At the football game, with the band once more. Being the homecoming game, the entire student body is dressed in school spirit clothes galore, and visiting Marching Band alumni come back to the football stands to talk with their old professors, as well as play in the stands with their old friends once more. The Director herself picks up a snare drum – having always been an expert percussionist – and jams out with current and former students alike.
Then comes halftime, and it’s obvious that none of these fine football spectators know just what goes into making the band. They don’t know about the long hours we spend outside practicing, they don’t know about the frustration, endurance tests, and hard work we undergo. Sure, some of them can imagine so, but some can also not. At the competition football field, everyone quieted down as soon as each competing band entered the field. Here, the rattle only grows louder when music stops blasting over the PA. The band is dressed in their professional uniforms for the occassion, the drum major features a delightful black dress, the Color Guard is looking their best. This is our time to show everyone what we’ve been working so hard towards, another chance to demonstrate our latest marching skills to the public.

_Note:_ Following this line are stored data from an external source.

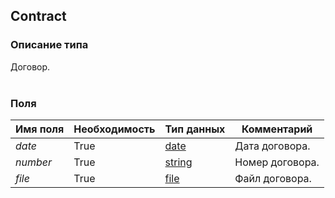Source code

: 
## Contract

### Описание типа
Договор.<br/><br/>
### Поля

| Имя поля | Необходимость | Тип данных | Комментарий |
|---|---|---|---|
|*date*|True|[date](/types/date)|Дата договора.<br/>|
|*number*|True|[string](/types/string)|Номер договора.<br/>|
|*file*|True|[file](/types/file)|Файл договора.<br/>|
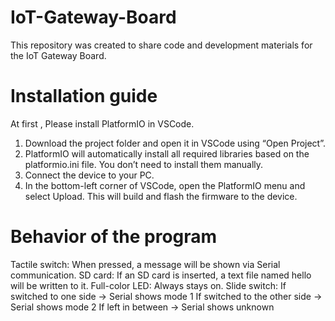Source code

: # IoT-Gateway-Board
This repository was created to share code and development materials for the IoT Gateway Board.


# Installation guide
At first , Please install PlatformIO in VSCode.

1. Download the project folder and open it in VSCode using “Open Project”.
2. PlatformIO will automatically install all required libraries based on the platformio.ini file. You don’t need to install them manually.
3. Connect the device to your PC.
4. In the bottom-left corner of VSCode, open the PlatformIO menu and select Upload. This will build and flash the firmware to the device.

# Behavior of the program

Tactile switch: When pressed, a message will be shown via Serial communication.
SD card: If an SD card is inserted, a text file named hello will be written to it.
Full-color LED: Always stays on.
Slide switch:
  If switched to one side → Serial shows mode 1
  If switched to the other side → Serial shows mode 2
  If left in between → Serial shows unknown

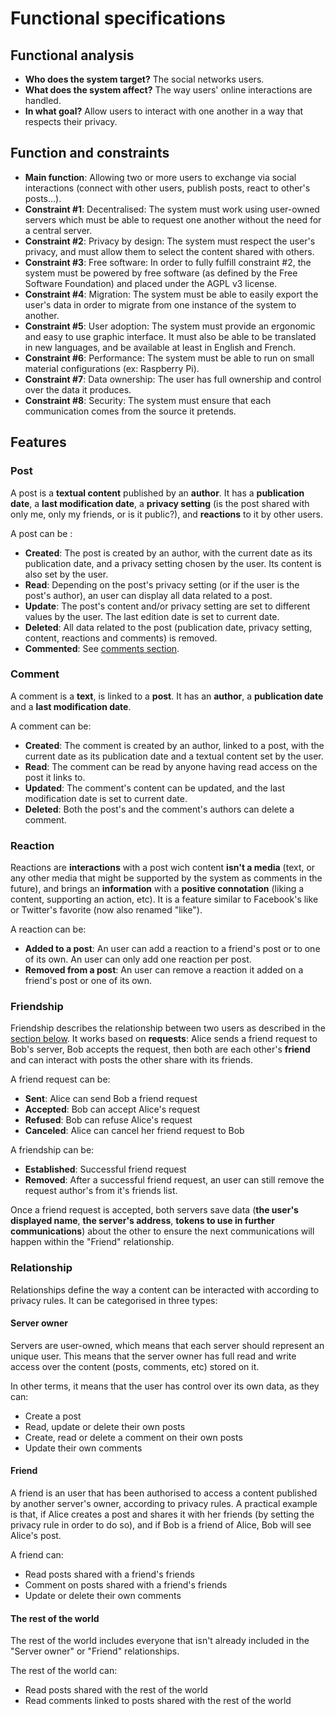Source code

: # Functional specifications

## Functional analysis

- **Who does the system target?** The social networks users.
- **What does the system affect?** The way users' online interactions are handled.
- **In what goal?** Allow users to interact with one another in a way that respects their privacy.

## Function and constraints

- **Main function**: Allowing two or more users to exchange via social interactions (connect with other users, publish posts, react to other's posts...).
- **Constraint #1**: Decentralised: The system must work using user-owned servers which must be able to request one another without the need for a central server.
- **Constraint #2**: Privacy by design: The system must respect the user's privacy, and must allow them to select the content shared with others.
- **Constraint #3**: Free software: In order to fully fulfill constraint #2, the system must be powered by free software (as defined by the Free Software Foundation) and placed under the AGPL v3 license.
- **Constraint #4**: Migration: The system must be able to easily export the user's data in order to migrate from one instance of the system to another.
- **Constraint #5**: User adoption: The system must provide an ergonomic and easy to use graphic interface. It must also be able to be translated in new languages, and be available at least in English and French.
- **Constraint #6**: Performance: The system must be able to run on small material configurations (ex: Raspberry Pi).
- **Constraint #7**: Data ownership: The user has full ownership and control over the data it produces.
- **Constraint #8**: Security: The system must ensure that each communication comes from the source it pretends.

## Features

### Post

A post is a **textual content** published by an **author**. It has a **publication date**, a **last modification date**, a **privacy setting** (is the post shared with only me, only my friends, or is it public?), and **reactions** to it by other users.

A post can be :
- **Created**: The post is created by an author, with the current date as its publication date, and a privacy setting chosen by the user. Its content is also set by the user.
- **Read**: Depending on the post's privacy setting (or if the user is the post's author), an user can display all data related to a post.
- **Update**: The post's content and/or privacy setting are set to different values by the user. The last edition date is set to current date.
- **Deleted**: All data related to the post (publication date, privacy setting, content, reactions and comments) is removed.
- **Commented**: See [comments section](#comments).

### Comment

A comment is a **text**, is linked to a **post**. It has an **author**, a **publication date** and a **last modification date**.

A comment can be:
- **Created**: The comment is created by an author, linked to a post, with the current date as its publication date and a textual content set by the user.
- **Read**: The comment can be read by anyone having read access on the post it links to.
- **Updated**: The comment's content can be updated, and the last modification date is set to current date.
- **Deleted**: Both the post's and the comment's authors can delete a comment.

### Reaction

Reactions are **interactions** with a post wich content **isn't a media** (text, or any other media that might be supported by the system as comments in the future), and brings an **information** with a **positive connotation** (liking a content, supporting an action, etc). It is a feature similar to Facebook's like or Twitter's favorite (now also renamed "like").

A reaction can be:
- **Added to a post**: An user can add a reaction to a friend's post or to one of its own. An user can only add one reaction per post.
- **Removed from a post**: An user can remove a reaction it added on a friend's post or one of its own.

### Friendship

Friendship describes the relationship between two users as described in the [section below](#friend). It works based on **requests**: Alice sends a friend request to Bob's server, Bob accepts the request, then both are each other's **friend** and can interact with posts the other share with its friends.

A friend request can be:
- **Sent**: Alice can send Bob a friend request
- **Accepted**: Bob can accept Alice's request
- **Refused**: Bob can refuse Alice's request
- **Canceled**: Alice can cancel her friend request to Bob

A friendship can be:
- **Established**: Successful friend request
- **Removed**: After a successful friend request, an user can still remove the request author's from it's friends list.

Once a friend request is accepted, both servers save data (**the user's displayed name**, **the server's address**, **tokens to use in further communications**) about the other to ensure the next communications will happen within the "Friend" relationship.

### Relationship

Relationships define the way a content can be interacted with according to privacy rules. It can be categorised in three types:

#### Server owner

Servers are user-owned, which means that each server should represent an unique user. This means that the server owner has full read and write access over the content (posts, comments, etc) stored on it.

In other terms, it means that the user has control over its own data, as they can:

- Create a post
- Read, update or delete their own posts
- Create, read or delete a comment on their own posts
- Update their own comments

#### Friend

A friend is an user that has been authorised to access a content published by another server's owner, according to privacy rules. A practical example is that, if Alice creates a post and shares it with her friends (by setting the privacy rule in order to do so), and if Bob is a friend of Alice, Bob will see Alice's post.

A friend can:

- Read posts shared with a friend's friends
- Comment on posts shared with a friend's friends
- Update or delete their own comments

#### The rest of the world

The rest of the world includes everyone that isn't already included in the "Server owner" or "Friend" relationships.

The rest of the world can:

- Read posts shared with the rest of the world
- Read comments linked to posts shared with the rest of the world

Yet, we know for a fact that this crowd could care less about the band. Of course they appreciate that the school has a marching band to lead them in football game halftime shows – but they’re not at the football game to watch a band. They’re not here to watch halftime (which in my opinion, is a waste of a break between quarters). So, what is the function of our performance?
To practice. The crowd that will be watching us is at competitions, at concerts, at college football games. And when a sabre tosser fails to catch her sword; instantly I hear an “Oh!” from the crowd. She knows very well what she’s doing, though, and she quickly picks up the sword with a grace that made it look like the toss was part of the performance. In that instant, I saw the role of disinterested peoples’ ignorance in determination. This isn’t an attack on football game spectators – but the reality is, as I mentioned before, the audience doesn’t know what goes into learning that toss. They haven’t the slightest about how the marching is organized, about the theme behind the three Movements … and yet, it is that very same ineptitude, dare I say, of common people, that keeps the marching band so committed. The simple fact that every brass player, every percussionist, every Color Guard member is out there breaking their backs, doing their best to ensure the best performance yet, knowing full well the crowd knows little to nothing about the virtue, about the hard work that goes into marching – is the most unwavering demonstration of their passion for the sport, of their commitment to their team and their profession.
We exit the football field, our school having won 48 – 8, and our halftime show having been the best performance yet. “Piano Man” plays over the loudspeaker (which in retrospect was a very poor choice of a victory song) as we dawdle towards the buses on our way back home.